(Task statement): Copy each line of the listing that includes "para".

(Supplied information):

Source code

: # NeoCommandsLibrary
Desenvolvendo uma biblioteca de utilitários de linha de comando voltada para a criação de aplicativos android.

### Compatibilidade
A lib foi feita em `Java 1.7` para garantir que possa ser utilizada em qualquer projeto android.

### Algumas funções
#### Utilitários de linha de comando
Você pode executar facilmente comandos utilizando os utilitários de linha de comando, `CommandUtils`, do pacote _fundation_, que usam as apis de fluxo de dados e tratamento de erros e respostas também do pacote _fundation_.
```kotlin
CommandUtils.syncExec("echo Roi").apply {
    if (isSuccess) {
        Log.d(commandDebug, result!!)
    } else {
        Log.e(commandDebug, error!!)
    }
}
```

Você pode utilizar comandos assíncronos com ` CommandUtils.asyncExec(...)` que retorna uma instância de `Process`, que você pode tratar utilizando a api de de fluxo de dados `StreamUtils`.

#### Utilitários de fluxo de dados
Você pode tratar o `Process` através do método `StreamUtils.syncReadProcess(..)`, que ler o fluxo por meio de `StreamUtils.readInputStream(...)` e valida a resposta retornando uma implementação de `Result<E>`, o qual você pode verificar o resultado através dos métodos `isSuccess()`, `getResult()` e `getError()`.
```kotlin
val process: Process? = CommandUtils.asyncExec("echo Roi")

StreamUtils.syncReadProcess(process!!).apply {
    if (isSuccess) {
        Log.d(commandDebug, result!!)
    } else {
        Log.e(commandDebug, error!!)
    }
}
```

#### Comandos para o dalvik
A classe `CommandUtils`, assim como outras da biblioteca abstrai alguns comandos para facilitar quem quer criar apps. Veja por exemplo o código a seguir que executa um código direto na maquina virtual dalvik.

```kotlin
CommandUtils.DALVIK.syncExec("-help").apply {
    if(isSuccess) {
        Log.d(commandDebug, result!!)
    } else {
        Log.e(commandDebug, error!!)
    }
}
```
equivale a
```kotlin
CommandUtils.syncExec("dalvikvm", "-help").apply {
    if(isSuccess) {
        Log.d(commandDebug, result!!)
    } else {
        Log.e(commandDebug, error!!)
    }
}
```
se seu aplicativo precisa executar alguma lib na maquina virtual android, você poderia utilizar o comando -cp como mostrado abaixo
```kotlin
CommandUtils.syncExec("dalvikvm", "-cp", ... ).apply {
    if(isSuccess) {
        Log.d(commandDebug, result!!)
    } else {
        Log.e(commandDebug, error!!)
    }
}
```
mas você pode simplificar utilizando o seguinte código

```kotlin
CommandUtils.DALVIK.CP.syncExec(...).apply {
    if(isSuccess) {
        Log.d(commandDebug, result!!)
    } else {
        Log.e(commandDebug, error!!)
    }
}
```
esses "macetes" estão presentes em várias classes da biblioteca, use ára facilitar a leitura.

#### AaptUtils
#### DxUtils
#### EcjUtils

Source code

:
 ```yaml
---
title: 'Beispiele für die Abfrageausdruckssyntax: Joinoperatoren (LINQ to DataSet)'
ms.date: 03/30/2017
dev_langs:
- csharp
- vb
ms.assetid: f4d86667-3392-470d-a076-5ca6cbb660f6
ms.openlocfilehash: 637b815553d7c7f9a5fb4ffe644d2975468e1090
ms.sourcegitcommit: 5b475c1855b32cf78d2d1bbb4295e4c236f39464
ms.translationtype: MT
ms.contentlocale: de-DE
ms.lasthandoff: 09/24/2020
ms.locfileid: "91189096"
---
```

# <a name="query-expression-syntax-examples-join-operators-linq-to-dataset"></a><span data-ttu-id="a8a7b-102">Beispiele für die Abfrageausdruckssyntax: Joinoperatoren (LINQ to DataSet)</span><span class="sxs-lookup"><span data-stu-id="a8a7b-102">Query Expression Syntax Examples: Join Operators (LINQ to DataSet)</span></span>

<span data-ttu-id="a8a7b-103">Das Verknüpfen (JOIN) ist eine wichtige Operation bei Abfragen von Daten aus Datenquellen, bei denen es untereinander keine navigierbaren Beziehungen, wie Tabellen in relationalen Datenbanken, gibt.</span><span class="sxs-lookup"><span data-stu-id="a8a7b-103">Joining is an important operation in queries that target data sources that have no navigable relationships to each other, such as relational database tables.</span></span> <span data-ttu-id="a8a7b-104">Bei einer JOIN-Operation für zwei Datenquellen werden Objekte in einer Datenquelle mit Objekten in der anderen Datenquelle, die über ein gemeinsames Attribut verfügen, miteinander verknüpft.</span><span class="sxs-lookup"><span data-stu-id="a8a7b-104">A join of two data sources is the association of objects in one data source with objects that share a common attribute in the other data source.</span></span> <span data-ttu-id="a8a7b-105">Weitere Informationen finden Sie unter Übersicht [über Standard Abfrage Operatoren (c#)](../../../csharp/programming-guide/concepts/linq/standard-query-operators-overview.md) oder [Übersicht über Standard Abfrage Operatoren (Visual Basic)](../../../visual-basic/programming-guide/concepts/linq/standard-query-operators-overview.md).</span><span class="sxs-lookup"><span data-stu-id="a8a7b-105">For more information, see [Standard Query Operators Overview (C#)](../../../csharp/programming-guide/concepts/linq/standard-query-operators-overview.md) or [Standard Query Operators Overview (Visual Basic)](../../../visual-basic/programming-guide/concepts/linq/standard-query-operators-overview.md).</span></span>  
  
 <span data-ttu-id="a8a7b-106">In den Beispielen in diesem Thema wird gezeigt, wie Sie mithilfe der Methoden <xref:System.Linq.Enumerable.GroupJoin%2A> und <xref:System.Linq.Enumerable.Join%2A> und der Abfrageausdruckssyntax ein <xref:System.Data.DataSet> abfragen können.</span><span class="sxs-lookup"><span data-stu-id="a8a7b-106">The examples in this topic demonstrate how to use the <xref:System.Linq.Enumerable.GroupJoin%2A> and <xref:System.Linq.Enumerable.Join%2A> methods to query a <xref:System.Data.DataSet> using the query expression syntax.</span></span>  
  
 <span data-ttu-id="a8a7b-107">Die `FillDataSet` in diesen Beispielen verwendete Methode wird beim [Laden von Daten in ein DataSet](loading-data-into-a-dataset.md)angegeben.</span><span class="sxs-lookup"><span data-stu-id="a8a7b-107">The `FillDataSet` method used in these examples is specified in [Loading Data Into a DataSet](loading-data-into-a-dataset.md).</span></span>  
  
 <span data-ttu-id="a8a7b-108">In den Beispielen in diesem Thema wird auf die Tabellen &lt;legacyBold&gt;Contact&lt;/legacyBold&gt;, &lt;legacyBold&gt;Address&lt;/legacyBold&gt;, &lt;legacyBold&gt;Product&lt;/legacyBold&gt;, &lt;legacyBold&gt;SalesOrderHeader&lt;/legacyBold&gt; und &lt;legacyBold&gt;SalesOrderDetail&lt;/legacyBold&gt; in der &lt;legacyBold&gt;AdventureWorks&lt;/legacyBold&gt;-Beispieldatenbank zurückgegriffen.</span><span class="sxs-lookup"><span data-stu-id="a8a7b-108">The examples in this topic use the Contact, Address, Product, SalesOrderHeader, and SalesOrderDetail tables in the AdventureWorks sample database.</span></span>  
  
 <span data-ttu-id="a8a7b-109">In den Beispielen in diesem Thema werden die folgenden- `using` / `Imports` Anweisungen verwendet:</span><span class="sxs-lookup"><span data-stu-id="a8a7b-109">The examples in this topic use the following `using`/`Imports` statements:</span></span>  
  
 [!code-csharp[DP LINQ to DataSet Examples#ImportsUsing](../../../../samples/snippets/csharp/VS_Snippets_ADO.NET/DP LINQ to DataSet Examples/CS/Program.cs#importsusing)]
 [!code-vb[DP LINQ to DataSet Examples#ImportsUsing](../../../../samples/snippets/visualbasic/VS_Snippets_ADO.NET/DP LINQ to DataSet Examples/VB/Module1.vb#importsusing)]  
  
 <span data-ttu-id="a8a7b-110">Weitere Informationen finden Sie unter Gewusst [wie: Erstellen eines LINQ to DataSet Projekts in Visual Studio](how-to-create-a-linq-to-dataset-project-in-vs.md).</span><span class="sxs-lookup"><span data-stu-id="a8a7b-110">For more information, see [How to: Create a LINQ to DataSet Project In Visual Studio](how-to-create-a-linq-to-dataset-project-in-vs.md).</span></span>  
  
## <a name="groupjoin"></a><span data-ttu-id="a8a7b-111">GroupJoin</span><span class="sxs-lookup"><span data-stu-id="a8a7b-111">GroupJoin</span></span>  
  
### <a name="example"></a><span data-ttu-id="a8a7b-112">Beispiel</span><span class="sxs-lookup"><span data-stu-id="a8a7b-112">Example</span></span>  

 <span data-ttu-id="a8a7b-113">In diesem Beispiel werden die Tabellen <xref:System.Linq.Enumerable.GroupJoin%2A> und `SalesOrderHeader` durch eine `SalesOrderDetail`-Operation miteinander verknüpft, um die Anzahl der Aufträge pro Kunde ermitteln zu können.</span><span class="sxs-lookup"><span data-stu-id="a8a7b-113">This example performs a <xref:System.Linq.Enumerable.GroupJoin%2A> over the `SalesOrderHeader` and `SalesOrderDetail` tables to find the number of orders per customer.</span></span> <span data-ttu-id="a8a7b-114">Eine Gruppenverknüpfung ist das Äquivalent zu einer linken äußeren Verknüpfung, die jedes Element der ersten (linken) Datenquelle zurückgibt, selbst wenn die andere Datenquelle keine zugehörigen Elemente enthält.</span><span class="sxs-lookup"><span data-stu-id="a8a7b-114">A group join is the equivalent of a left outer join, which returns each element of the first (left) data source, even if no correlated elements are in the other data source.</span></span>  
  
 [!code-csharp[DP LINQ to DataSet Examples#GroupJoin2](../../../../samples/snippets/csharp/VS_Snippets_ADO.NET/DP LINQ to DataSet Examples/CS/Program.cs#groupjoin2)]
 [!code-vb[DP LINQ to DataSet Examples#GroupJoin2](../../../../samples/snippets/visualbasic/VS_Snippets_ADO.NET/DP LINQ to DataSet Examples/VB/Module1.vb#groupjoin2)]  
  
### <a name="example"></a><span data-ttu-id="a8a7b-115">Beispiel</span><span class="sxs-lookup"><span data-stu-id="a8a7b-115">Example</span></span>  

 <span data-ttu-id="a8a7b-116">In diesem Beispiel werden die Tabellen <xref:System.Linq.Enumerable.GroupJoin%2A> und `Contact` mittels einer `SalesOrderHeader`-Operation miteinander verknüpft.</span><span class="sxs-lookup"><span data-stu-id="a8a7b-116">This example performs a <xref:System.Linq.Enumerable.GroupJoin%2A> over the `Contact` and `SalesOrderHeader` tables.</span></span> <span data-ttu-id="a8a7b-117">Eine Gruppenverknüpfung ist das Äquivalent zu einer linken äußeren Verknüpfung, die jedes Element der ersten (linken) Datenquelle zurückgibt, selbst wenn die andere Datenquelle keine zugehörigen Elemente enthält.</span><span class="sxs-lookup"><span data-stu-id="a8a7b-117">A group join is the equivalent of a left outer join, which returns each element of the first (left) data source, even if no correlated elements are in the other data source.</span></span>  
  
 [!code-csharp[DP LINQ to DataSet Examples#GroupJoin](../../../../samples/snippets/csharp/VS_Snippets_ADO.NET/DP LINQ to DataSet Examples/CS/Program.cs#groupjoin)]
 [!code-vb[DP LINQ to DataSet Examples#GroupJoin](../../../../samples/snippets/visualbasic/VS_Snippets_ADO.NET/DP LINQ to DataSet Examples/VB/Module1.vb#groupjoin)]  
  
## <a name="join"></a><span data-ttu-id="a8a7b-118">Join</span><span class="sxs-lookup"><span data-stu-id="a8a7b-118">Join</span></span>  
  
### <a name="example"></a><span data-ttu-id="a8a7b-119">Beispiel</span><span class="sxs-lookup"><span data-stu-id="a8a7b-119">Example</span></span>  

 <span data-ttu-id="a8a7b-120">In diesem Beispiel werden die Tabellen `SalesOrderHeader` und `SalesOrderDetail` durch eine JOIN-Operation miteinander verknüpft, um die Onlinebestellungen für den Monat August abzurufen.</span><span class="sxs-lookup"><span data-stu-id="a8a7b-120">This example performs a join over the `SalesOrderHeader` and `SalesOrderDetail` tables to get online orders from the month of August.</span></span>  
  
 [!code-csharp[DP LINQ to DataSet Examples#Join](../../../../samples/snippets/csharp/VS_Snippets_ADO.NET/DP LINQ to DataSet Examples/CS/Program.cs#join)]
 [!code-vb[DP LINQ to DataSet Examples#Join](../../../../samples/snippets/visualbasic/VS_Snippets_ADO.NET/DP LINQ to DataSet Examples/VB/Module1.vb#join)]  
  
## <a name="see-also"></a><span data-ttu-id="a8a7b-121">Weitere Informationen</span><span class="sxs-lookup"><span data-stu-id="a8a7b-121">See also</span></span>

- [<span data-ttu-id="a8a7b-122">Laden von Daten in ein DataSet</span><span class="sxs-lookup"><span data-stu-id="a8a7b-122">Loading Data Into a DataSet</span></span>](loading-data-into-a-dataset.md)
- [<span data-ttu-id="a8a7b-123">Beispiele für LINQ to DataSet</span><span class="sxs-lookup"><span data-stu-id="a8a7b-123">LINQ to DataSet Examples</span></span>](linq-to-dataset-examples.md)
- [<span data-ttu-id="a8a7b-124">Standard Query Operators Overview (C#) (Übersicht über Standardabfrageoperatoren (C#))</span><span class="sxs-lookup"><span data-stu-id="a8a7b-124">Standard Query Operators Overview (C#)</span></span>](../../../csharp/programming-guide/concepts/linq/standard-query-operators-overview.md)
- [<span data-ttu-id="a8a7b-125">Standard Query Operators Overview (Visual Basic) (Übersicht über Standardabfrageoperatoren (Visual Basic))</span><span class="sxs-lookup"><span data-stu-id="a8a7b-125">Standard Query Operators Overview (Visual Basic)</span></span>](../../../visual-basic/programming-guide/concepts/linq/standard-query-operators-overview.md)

(Answer box):
Desenvolvendo uma biblioteca de utilitários de linha de comando voltada para a criação de aplicativos android.
A lib foi feita em `Java 1.7` para garantir que possa ser utilizada em qualquer projeto android.
#### Comandos para o dalvik
A classe `CommandUtils`, assim como outras da biblioteca abstrai alguns comandos para facilitar quem quer criar apps. Veja por exemplo o código a seguir que executa um código direto na maquina virtual dalvik.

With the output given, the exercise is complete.